The patient group required a significantly higher number of saccades for target detection than the healthy control group during pop-out and serial search tasks (pop-out: P <0.001, ES=−0.781; serial search: P=0.045, ES=−0.457; Table 4). Intertask comparisons revealed significant differences both in the patient and healthy control groups. Furthermore, based on multiple comparisons, the patient group required a significantly higher number of saccades during serial search and saliency tasks than during the pop-out task (serial search: P=0.039, ES=0.725; saliency: P=0.029, ES=0.790; Table 5). Similarly, the healthy control group required a significantly higher number of saccades during serial search and saliency tasks than during the pop-out task (serial search: P=0.006, ES=0.886; saliency: P=0.006, ES=0.886; Table 5).

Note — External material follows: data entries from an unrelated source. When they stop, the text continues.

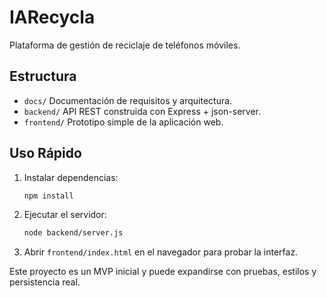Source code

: # IARecycla

Plataforma de gestión de reciclaje de teléfonos móviles.

## Estructura
- `docs/` Documentación de requisitos y arquitectura.
- `backend/` API REST construida con Express + json-server.
- `frontend/` Prototipo simple de la aplicación web.

## Uso Rápido
1. Instalar dependencias:
   ```bash
   npm install
   ```
2. Ejecutar el servidor:
   ```bash
   node backend/server.js
   ```
3. Abrir `frontend/index.html` en el navegador para probar la interfaz.

Este proyecto es un MVP inicial y puede expandirse con pruebas, estilos y persistencia real.
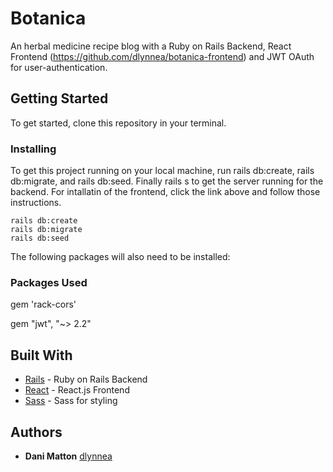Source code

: # Botanica

An herbal medicine recipe blog with a Ruby on Rails Backend, React Frontend (https://github.com/dlynnea/botanica-frontend) and JWT OAuth for user-authentication.

## Getting Started

To get started, clone this repository in your terminal.

### Installing

To get this project running on your local machine, run rails db:create, rails db:migrate, and rails db:seed. Finally rails s to get the server running for the backend. 
For intallatin of the frontend, click the link above and follow those instructions.

```
rails db:create
rails db:migrate
rails db:seed
```

The following packages will also need to be installed:

### Packages Used

gem 'rack-cors'

gem "jwt", "~> 2.2"

## Built With

* [Rails](https://rubyonrails.org/) - Ruby on Rails Backend
* [React](https://reactjs.org/) - React.js Frontend
* [Sass](https://sass-lang.com/) - Sass for styling


## Authors

* **Dani Matton** 
[dlynnea](https://github.com/dlynnea)
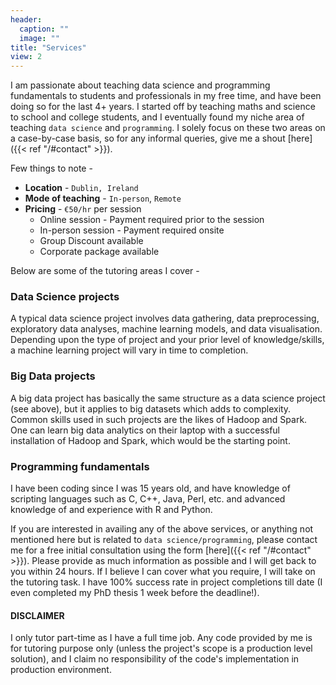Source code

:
 ```yaml
---
header:
  caption: ""
  image: ""
title: "Services"
view: 2
---
```


I am passionate about teaching data science and programming fundamentals to students and professionals in my free time, and have been doing so for the last 4+ years. I started off by teaching maths and science to school and college students, and I eventually found my niche area of teaching `data science` and `programming`. I solely focus on these two areas on a case-by-case basis, so for any informal queries, give me a shout [here]({{< ref "/#contact" >}}).

Few things to note -

* __Location__ - `Dublin, Ireland`
* __Mode of teaching__ - `In-person`, `Remote`
* __Pricing__ - `€50/hr` per session
  + Online session - Payment required prior to the session
  + In-person session - Payment required onsite
  + Group Discount available
  + Corporate package available

Below are some of the tutoring areas I cover - 

### Data Science projects

A typical data science project involves data gathering, data preprocessing, exploratory data analyses, machine learning models, and data visualisation. Depending upon the type of project and your prior level of knowledge/skills, a machine learning project will vary in time to completion.

### Big Data projects

A big data project has basically the same structure as a data science project (see above), but it applies to big datasets which adds to complexity. Common skills used in such projects are the likes of Hadoop and Spark. One can learn big data analytics on their laptop with a successful installation of Hadoop and Spark, which would be the starting point.

### Programming fundamentals

I have been coding since I was 15 years old, and have knowledge of scripting languages such as C, C++, Java, Perl, etc. and advanced knowledge of and experience with R and Python.

If you are interested in availing any of the above services, or anything not mentioned here but is related to `data science/programming`, please contact me for a free initial consultation using the form [here]({{< ref "/#contact" >}}). Please provide as much information as possible and I will get back to you within 24 hours. If I believe I can cover what you require, I will take on the tutoring task. I have 100% success rate in project completions till date (I even completed my PhD thesis 1 week before the deadline!).

#### __DISCLAIMER__ 
I only tutor part-time as I have a full time job. Any code provided by me is for tutoring purpose only (unless the project's scope is a production level solution), and I claim no responsibility of the code's implementation in production environment.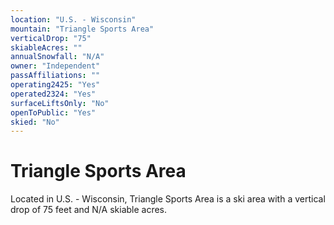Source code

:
 ```yaml
---
location: "U.S. - Wisconsin"
mountain: "Triangle Sports Area"
verticalDrop: "75"
skiableAcres: ""
annualSnowfall: "N/A"
owner: "Independent"
passAffiliations: ""
operating2425: "Yes"
operated2324: "Yes"
surfaceLiftsOnly: "No"
openToPublic: "Yes"
skied: "No"
---
```


# Triangle Sports Area

Located in U.S. - Wisconsin, Triangle Sports Area is a ski area with a vertical drop of 75 feet and N/A skiable acres.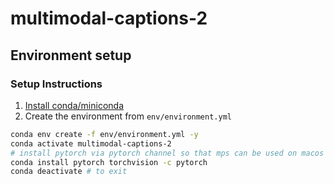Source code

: # multimodal-captions-2

## Environment setup

### Setup Instructions

1. [Install conda/miniconda](https://docs.anaconda.com/miniconda/install/)
2. Create the environment from `env/environment.yml`
```bash
conda env create -f env/environment.yml -y
conda activate multimodal-captions-2
# install pytorch via pytorch channel so that mps can be used on macos
conda install pytorch torchvision -c pytorch
conda deactivate # to exit
```
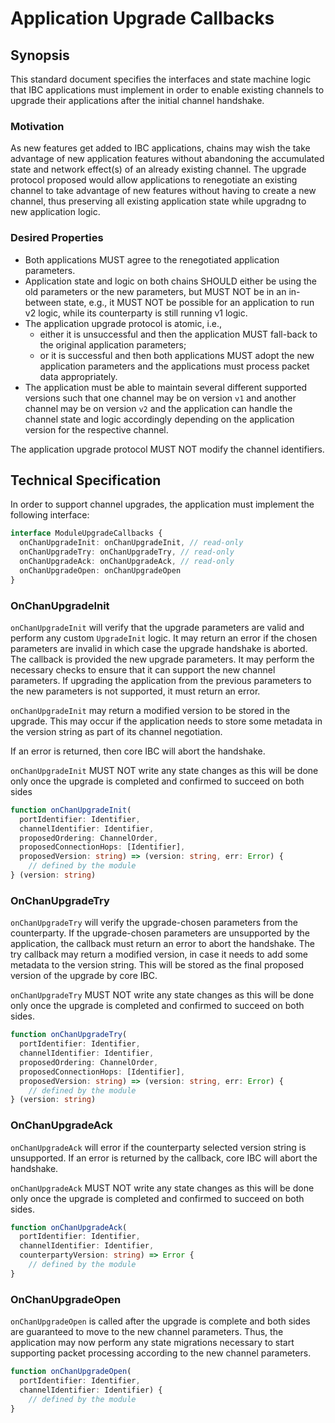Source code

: # Application Upgrade Callbacks

## Synopsis

This standard document specifies the interfaces and state machine logic that IBC applications must implement in order to enable existing channels to upgrade their applications after the initial channel handshake.

### Motivation

As new features get added to IBC applications, chains may wish the take advantage of new application features without abandoning the accumulated state and network effect(s) of an already existing channel. The upgrade protocol proposed would allow applications to renegotiate an existing channel to take advantage of new features without having to create a new channel, thus preserving all existing application state while upgradng to new application logic.

### Desired Properties

- Both applications MUST agree to the renegotiated application parameters.
- Application state and logic on both chains SHOULD either be using the old parameters or the new parameters, but MUST NOT be in an in-between state, e.g., it MUST NOT be possible for an application to run v2 logic, while its counterparty is still running v1 logic.
- The application upgrade protocol is atomic, i.e., 
  - either it is unsuccessful and then the application MUST fall-back to the original application parameters; 
  - or it is successful and then both applications MUST adopt the new application parameters and the applications must process packet data appropriately.
- The application must be able to maintain several different supported versions such that one channel may be on version `v1` and another channel may be on version `v2` and the application can handle the channel state and logic accordingly depending on the application version for the respective channel.

The application upgrade protocol MUST NOT modify the channel identifiers.

## Technical Specification

In order to support channel upgrades, the application must implement the following interface:

```typescript
interface ModuleUpgradeCallbacks {
  onChanUpgradeInit: onChanUpgradeInit, // read-only
  onChanUpgradeTry: onChanUpgradeTry, // read-only
  onChanUpgradeAck: onChanUpgradeAck, // read-only
  onChanUpgradeOpen: onChanUpgradeOpen
}
```

### **OnChanUpgradeInit**

`onChanUpgradeInit` will verify that the upgrade parameters 
are valid and perform any custom `UpgradeInit` logic.
It may return an error if the chosen parameters are invalid 
in which case the upgrade handshake is aborted.
The callback is provided the new upgrade parameters. It may perform the necessary checks to ensure that it can support the new channel parameters. If upgrading the application from the previous parameters to the new parameters is not supported, it must return an error.

`onChanUpgradeInit` may return a modified version to be stored in the upgrade. This may occur if the application needs to store some metadata in the version string as part of its channel negotiation.

If an error is returned, then core IBC will abort the handshake.

`onChanUpgradeInit` MUST NOT write any state changes as this will be done only once the upgrade is completed and confirmed to succeed on both sides

```typescript
function onChanUpgradeInit(
  portIdentifier: Identifier,
  channelIdentifier: Identifier,
  proposedOrdering: ChannelOrder,
  proposedConnectionHops: [Identifier],
  proposedVersion: string) => (version: string, err: Error) {
    // defined by the module
} (version: string)
```

### **OnChanUpgradeTry**

`onChanUpgradeTry` will verify the upgrade-chosen parameters from the counterparty. 
If the upgrade-chosen parameters are unsupported by the application, the callback must return an error to abort the handshake. 
The try callback may return a modified version, in case it needs to add some metadata to the version string.
This will be stored as the final proposed version of the upgrade by core IBC.

`onChanUpgradeTry` MUST NOT write any state changes as this will be done only once the upgrade is completed and confirmed to succeed on both sides.

```typescript
function onChanUpgradeTry(
  portIdentifier: Identifier,
  channelIdentifier: Identifier,
  proposedOrdering: ChannelOrder,
  proposedConnectionHops: [Identifier],
  proposedVersion: string) => (version: string, err: Error) {
    // defined by the module
} (version: string)
```

### **OnChanUpgradeAck**

`onChanUpgradeAck` will error if the counterparty selected version string
is unsupported. If an error is returned by the callback, core IBC will abort the handshake.

`onChanUpgradeAck` MUST NOT write any state changes as this will be done only once the upgrade is completed and confirmed to succeed on both sides.

```typescript
function onChanUpgradeAck(
  portIdentifier: Identifier,
  channelIdentifier: Identifier,
  counterpartyVersion: string) => Error {
    // defined by the module
}
```

### **OnChanUpgradeOpen**

`onChanUpgradeOpen` is called after the upgrade is complete and both sides are guaranteed to move to the new channel parameters. Thus, the application may now perform any state migrations necessary to start supporting packet processing according to the new channel parameters.

```typescript
function onChanUpgradeOpen(
  portIdentifier: Identifier,
  channelIdentifier: Identifier) {
    // defined by the module
}
```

For all tasks, no significant difference was noted in the number of visits between the two groups. Intertask comparisons revealed significant differences in the number of visits in both the patient and healthy control groups. Furthermore, multiple comparisons revealed no significant difference between the three tasks in the patient group; however, the healthy control group showed a significantly higher number of visits during the saliency task than during the pop-out task (P=0.036, ES=0.822; Table 5).
In each group, the visual search times, number of saccades, and number of visits were not significantly different between serial search and saliency tasks (Table 5). There was no significant difference in the number of fixations (within the AOI set) to salient stimuli (red open circle) between the two groups (Table 4).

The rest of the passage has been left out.